PROBLEM TO WORK ON ->
Each line of the data that mentions the string "bookdown" needs to be identified and copied.

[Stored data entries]
****

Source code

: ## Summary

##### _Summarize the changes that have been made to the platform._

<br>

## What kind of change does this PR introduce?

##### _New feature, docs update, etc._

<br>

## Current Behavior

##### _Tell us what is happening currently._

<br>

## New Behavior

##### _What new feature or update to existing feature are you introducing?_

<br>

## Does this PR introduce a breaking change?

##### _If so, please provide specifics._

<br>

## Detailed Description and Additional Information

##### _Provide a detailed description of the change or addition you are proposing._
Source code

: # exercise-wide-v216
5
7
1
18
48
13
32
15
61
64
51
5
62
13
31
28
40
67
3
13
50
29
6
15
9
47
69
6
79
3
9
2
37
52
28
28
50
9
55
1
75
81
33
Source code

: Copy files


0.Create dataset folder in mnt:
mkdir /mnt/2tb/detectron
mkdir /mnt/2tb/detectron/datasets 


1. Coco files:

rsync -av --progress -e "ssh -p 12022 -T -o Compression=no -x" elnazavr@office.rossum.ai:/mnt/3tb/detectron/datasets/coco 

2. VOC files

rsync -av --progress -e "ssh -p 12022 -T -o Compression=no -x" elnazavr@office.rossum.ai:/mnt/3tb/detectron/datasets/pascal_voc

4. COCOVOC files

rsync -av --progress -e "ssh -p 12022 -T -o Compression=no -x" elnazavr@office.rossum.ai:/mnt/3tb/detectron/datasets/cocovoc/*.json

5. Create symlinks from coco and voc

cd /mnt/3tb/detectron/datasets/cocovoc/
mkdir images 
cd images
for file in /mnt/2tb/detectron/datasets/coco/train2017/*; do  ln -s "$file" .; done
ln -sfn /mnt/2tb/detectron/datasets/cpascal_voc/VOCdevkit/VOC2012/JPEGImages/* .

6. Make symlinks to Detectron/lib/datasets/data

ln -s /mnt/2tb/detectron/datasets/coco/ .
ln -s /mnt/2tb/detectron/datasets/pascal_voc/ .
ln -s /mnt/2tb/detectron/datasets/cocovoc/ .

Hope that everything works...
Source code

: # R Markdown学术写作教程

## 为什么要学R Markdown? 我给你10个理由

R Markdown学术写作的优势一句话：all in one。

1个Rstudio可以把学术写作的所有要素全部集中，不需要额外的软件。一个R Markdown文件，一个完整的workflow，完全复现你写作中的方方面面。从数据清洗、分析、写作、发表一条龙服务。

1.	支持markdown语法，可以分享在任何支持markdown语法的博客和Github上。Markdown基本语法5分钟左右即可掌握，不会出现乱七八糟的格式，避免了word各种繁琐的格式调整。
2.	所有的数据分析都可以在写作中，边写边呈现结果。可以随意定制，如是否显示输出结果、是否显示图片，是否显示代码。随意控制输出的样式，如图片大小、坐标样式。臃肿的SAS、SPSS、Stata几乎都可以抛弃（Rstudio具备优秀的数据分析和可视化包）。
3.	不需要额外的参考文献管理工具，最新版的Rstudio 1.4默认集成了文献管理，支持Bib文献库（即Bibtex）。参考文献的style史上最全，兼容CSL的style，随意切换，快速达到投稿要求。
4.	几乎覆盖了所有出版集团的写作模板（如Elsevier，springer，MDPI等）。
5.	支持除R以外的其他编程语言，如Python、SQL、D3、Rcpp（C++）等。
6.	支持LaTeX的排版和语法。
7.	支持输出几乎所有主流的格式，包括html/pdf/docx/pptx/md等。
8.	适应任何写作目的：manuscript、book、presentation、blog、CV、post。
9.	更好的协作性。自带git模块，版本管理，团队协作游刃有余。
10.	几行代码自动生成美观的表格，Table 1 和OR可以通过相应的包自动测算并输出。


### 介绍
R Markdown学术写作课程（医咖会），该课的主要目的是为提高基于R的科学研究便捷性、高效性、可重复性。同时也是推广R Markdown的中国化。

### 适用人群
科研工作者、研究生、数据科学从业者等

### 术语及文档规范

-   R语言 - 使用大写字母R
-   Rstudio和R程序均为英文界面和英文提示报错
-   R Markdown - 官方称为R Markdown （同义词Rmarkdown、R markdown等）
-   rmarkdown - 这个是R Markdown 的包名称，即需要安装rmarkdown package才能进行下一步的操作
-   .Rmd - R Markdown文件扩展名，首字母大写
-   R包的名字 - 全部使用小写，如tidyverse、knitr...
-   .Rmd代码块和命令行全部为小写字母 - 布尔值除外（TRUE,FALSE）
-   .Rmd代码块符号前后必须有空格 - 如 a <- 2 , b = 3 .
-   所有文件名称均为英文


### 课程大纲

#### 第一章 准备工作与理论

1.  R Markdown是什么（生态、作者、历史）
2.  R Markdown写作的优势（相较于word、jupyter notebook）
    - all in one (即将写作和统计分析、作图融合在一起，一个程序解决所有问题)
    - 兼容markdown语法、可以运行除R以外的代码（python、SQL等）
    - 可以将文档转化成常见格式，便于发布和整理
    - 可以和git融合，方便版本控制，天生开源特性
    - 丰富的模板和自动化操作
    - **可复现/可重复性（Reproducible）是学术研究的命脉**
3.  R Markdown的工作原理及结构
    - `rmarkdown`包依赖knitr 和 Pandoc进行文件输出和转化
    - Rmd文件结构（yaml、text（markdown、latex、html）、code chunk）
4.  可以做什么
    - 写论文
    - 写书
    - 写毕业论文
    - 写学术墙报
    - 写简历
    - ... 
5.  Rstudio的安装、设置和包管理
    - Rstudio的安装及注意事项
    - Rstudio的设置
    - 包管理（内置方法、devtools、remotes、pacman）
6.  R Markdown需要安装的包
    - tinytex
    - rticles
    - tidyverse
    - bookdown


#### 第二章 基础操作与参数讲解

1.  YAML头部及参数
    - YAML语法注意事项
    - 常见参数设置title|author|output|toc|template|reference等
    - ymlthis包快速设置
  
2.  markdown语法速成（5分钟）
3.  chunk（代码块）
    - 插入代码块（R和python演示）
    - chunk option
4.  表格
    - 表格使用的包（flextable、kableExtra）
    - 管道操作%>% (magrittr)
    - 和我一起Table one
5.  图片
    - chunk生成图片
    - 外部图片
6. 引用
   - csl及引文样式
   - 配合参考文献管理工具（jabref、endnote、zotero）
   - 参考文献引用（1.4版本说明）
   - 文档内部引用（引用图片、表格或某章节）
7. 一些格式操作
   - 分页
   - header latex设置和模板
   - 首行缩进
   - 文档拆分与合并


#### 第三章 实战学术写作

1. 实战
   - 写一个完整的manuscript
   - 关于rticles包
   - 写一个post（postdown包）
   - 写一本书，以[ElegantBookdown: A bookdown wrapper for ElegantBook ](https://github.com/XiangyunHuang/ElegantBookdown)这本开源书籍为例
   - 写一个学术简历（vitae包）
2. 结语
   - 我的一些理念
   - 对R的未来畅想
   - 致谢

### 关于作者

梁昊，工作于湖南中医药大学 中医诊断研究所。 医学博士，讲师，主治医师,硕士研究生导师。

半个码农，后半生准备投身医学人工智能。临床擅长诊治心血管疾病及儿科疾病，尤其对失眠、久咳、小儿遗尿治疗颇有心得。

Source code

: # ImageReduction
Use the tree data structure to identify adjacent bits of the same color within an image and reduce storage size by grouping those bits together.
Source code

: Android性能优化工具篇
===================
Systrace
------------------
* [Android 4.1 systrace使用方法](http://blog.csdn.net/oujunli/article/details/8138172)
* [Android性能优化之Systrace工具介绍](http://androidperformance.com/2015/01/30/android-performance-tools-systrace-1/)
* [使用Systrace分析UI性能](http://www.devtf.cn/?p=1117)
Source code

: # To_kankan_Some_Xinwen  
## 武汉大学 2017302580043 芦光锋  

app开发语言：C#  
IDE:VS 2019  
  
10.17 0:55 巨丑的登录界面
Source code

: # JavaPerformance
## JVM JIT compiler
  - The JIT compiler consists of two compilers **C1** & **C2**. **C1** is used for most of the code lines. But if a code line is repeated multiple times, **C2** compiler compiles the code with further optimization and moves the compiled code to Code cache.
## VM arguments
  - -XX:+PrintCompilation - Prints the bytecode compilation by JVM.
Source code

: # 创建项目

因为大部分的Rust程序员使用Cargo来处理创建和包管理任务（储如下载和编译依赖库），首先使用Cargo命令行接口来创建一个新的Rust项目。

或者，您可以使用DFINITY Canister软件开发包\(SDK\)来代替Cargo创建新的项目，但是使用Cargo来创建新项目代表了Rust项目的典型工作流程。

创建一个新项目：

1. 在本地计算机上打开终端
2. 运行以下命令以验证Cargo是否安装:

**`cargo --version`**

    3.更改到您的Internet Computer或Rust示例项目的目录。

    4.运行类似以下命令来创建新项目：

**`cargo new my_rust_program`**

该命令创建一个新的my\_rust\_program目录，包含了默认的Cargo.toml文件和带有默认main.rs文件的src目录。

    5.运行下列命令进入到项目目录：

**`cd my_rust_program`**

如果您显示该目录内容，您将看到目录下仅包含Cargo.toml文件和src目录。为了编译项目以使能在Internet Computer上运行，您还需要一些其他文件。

****

EXERCISE SOLUTION ->
    - bookdown
   - 写一本书，以[ElegantBookdown: A bookdown wrapper for ElegantBook ](https://github.com/XiangyunHuang/ElegantBookdown)这本开源书籍为例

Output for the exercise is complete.